Backlink audit (SEO audits)
A backlink audit within the context of a full SEO audit evaluates the quality, risk, and strategic opportunity in a site's external link profile. The audit outcome determines whether the link portfolio is an asset, a neutral factor, or a risk — and what specific actions should be taken to improve it.
Learning objectives
After completing this module, you will be able to:
- Evaluate backlink quality, risk, and opportunities within an SEO audit context.
- Identify valuable links, lost links, weak anchors, and spam patterns.
- Decide when action is needed and when continued monitoring is sufficient.
Referring domains vs backlinks
The distinction is critical. A backlink is a single link. A referring domain is a unique website that links to you. One referring domain may link to you from 500 different pages — but it still counts as one referring domain.

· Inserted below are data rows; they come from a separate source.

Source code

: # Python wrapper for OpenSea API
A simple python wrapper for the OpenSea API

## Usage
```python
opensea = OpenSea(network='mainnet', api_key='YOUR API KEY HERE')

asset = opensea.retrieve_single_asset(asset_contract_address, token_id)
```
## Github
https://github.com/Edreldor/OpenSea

Always evaluate the backlink profile at the referring domain level first, then drill into specific pages for high-value sources or risky patterns.
Link authority and relevance
Authority (domain rating, domain authority) and relevance are both required for a link to have real value.
Authority without relevance: A high-DR link from an unrelated site (e.g., a finance site linking to a pet grooming business) passes some authority but limited topical relevance.
Relevance without authority: A niche blog with DR 20 that is deeply embedded in your industry and trusted by your target audience passes topical relevance and real user traffic signal.
Both: An industry publication with high authority and topical relevance is the most valuable link type.
Evaluate each referring domain on both dimensions.
Anchor text distribution
Review the anchor text used by external referring domains pointing to each key target page:
- Branded anchors should form the largest proportion.
- Exact-match keyword anchors from external sources at high concentrations are a risk.
- Generic anchors (click here, source, read more) are natural and common in editorial content.
For any page with a high proportion of exact-match keyword anchors from unrelated domains, document and monitor carefully.
Lost links
Export "lost links" from Ahrefs or Semrush. These are domains that previously linked to your site but the link is no longer active. Review:
- Why the link was lost (page deleted, content changed, domain expired?).
- Whether the linking page still exists (it may have moved the link or updated content).
- Whether the linked page on your site still exists at the same URL.
High-value lost links from relevant, authoritative sources are reclamation priorities:
- Contact the publisher to request restoration.
- If your linked page was deleted or moved, implement a redirect first.
Broken backlinks
A broken backlink points to a URL on your site that returns 404. This represents lost link equity. Fix by:
- Identify 404 URLs with inbound backlinks (Ahrefs: Best by Links → filter by 404).
- Redirect the 404 URL to the most relevant existing page.
- Equity will flow to the redirect destination.
Risk classification and disavow considerations
Classify each suspicious referring domain pattern:
| Risk category | Characteristics | Action |
|---|---|---|
| Safe | Relevant, editorial, real content | No action |
| Low-quality but benign | No editorial value but not manipulative | Monitor |
| Manipulative pattern | Link farm, PBN, or clear paid-link pattern | Consider for disavow with documentation |
| Spam | Completely irrelevant, automated content | Consider for disavow |
Disavow is a last resort. Do not disavow aggressively. The bar for disavowing is: documented evidence that the links are manipulative and are causing or contributing to a manual action or algorithmic suppression.
Checklist
- High-value referring domains are identified and categorized.
- Lost links are reviewed and high-value ones queued for reclamation.
- Broken linked pages (404) are identified and redirected.
- Anchor text risk is checked per target page.
- Disavow file is used only with documented justification.
Measurement
| Metric | What it tracks |
|---|---|
| High-quality referring domain count | Profile strength |
| Lost link reclamation wins | Recovery of lost equity |
| Broken backlink recovery | Technical fix impact |
| Anchor text diversity by target page | Over-optimization risk monitoring |
| Risk-tier referring domain distribution | Profile health over time |
Common mistakes
Disavowing links too aggressively. Building a long disavow file from an automated tool's "spam score" can remove real links that have value. Manual review is required.
Evaluating links only by domain authority metrics. A DR 30 industry-specific publication is often a better link than a DR 75 content farm.
Not fixing broken linked URLs. A 404 on a URL with 20 referring domains is a fixable equity loss. Prioritize redirects for pages with significant inbound link volume.
Ignoring relevance as a quality signal. An irrelevant link from a high-authority domain has limited topical relevance value. Topical match between the linking page and the linked page matters.
Focusing only on quantity. 1,000 referring domains from article directories is often worth less than 100 referring domains from genuinely relevant, editorial publishers.